Stored dataset items
______
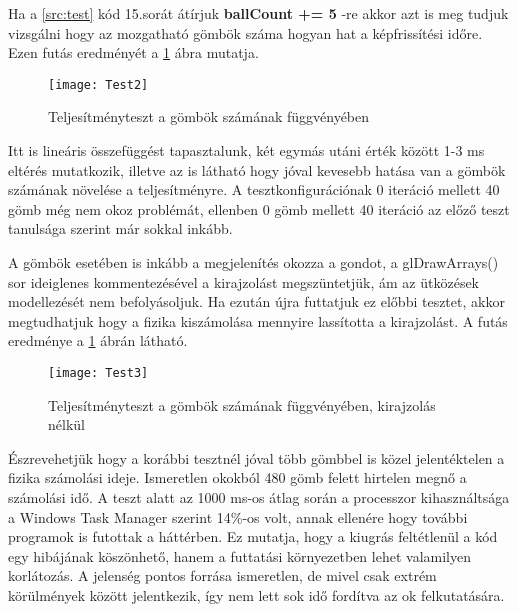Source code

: Ha a \ref{src:test} kód 15.sorát átírjuk \textbf{ballCount += 5} -re akkor azt is meg tudjuk vizsgálni hogy az mozgatható gömbök száma hogyan hat a képfrissítési időre. Ezen futás eredményét a \ref{fig:Test2} ábra mutatja.

\begin{figure}[H]
	\centering
	\texttt{[image: Test2]}
	\caption{Teljesítményteszt a gömbök számának függvényében}
	\label{fig:Test2}
\end{figure}

Itt is lineáris összefüggést tapasztalunk, két egymás utáni érték között 1-3 ms eltérés mutatkozik, illetve az is látható hogy jóval kevesebb hatása van a gömbök számának növelése a teljesítményre. A tesztkonfigurációnak 0 iteráció mellett 40 gömb még nem okoz problémát, ellenben 0 gömb mellett 40 iteráció az előző teszt tanulsága szerint már sokkal inkább.

A gömbök esetében is inkább a megjelenítés okozza a gondot, a glDrawArrays() sor ideiglenes kommentezésével a kirajzolást megszüntetjük, ám az ütközések modellezését nem befolyásoljuk. Ha ezután újra futtatjuk ez előbbi tesztet, akkor megtudhatjuk hogy a fizika kiszámolása mennyire lassította a kirajzolást. A futás eredménye a \ref{fig:Test2} ábrán látható.

\begin{figure}[H]
	\centering
	\texttt{[image: Test3]}
	\caption{Teljesítményteszt a gömbök számának függvényében, kirajzolás nélkül}
	\label{fig:Test3}
\end{figure}

Észrevehetjük hogy a korábbi tesztnél jóval több gömbbel is közel jelentéktelen a fizika számolási ideje. Ismeretlen okokból 480 gömb felett hirtelen megnő a számolási idő. A teszt alatt az 1000 ms-os átlag során a processzor kihasználtsága a Windows Task Manager szerint 14\%-os volt, annak ellenére hogy további programok is futottak a háttérben. Ez mutatja, hogy a kiugrás feltétlenül a kód egy hibájának köszönhető, hanem a futtatási környezetben lehet valamilyen korlátozás. A jelenség pontos forrása ismeretlen, de mivel csak extrém körülmények között jelentkezik, így nem lett sok idő fordítva az ok felkutatására.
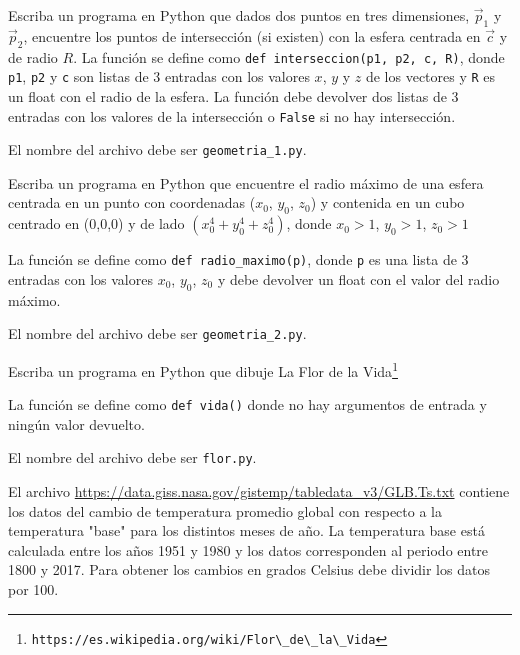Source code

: \documentclass[11pt,letterpaper]{exam}
\begin{document}
\vspace{0.3cm}
\begin{questions}


Escriba un programa en Python que dados dos puntos en tres
dimensiones, $\vec{p}_1$ y $\vec{p}_2$, encuentre los puntos de
intersecci\'on (si existen) con la esfera centrada en $\vec{c}$ y de
radio $R$.  
La funci\'on se define como  \verb"def interseccion(p1, p2, c, R)",
donde \verb"p1", \verb"p2" y \verb"c" son listas de 3 entradas con los
valores $x$, $y$ y $z$ de los vectores y \verb"R" es un float con el
radio de la esfera.  
La funci\'on debe devolver dos listas de 3 entradas con los valores de
la intersecci\'on o \verb"False" si no hay intersecci\'on.  

El nombre del archivo debe ser \verb"geometria_1.py".


Escriba un programa en Python que encuentre el radio máximo de una
esfera centrada en un punto con coordenadas
($x_0$, $y_0$, $z_0$) y contenida en un cubo centrado en (0,0,0) y de
lado $(x_0^4+y_0^4+z_0^4)$, donde $x_0>1$, $y_0>1$, $z_0>1$

La funci\'on se define como  \verb"def radio_maximo(p)", donde
\verb"p" es una lista de 3 entradas con los valores $x_0$, $y_0$,
$z_0$ y debe devolver un float con el valor del radio m\'aximo.

El nombre del archivo debe ser \verb"geometria_2.py".


Escriba un programa en Python que dibuje La Flor de la Vida\footnote{\verb"https://es.wikipedia.org/wiki/Flor\_de\_la\_Vida"}

La funci\'on se define como  \verb"def vida()" donde no hay argumentos
de entrada y ning\'un valor devuelto.

El nombre del archivo debe ser \verb"flor.py".


El archivo \url{https://data.giss.nasa.gov/gistemp/tabledata_v3/GLB.Ts.txt}
 contiene los datos del cambio de temperatura promedio global con
respecto a la temperatura "base" para los distintos meses de año. La
temperatura base está calculada entre los años 1951 y 1980 y los datos
corresponden al periodo entre 1800 y 2017. Para obtener los cambios en
grados Celsius debe dividir los datos por 100.


\end{questions}
\end{document}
______
* [EXERCISE]: Go through the data above and print exactly the lines from its first line through the line holding "Itt is lineáris", both included, leaving pictures aside.

* [THE ANSWER]:
Source code

: Ha a \ref{src:test} kód 15.sorát átírjuk \textbf{ballCount += 5} -re akkor azt is meg tudjuk vizsgálni hogy az mozgatható gömbök száma hogyan hat a képfrissítési időre. Ezen futás eredményét a \ref{fig:Test2} ábra mutatja.

\begin{figure}[H]
	\centering
	\texttt{[image: Test2]}
	\caption{Teljesítményteszt a gömbök számának függvényében}
	\label{fig:Test2}
\end{figure}

Itt is lineáris összefüggést tapasztalunk, két egymás utáni érték között 1-3 ms eltérés mutatkozik, illetve az is látható hogy jóval kevesebb hatása van a gömbök számának növelése a teljesítményre. A tesztkonfigurációnak 0 iteráció mellett 40 gömb még nem okoz problémát, ellenben 0 gömb mellett 40 iteráció az előző teszt tanulsága szerint már sokkal inkább.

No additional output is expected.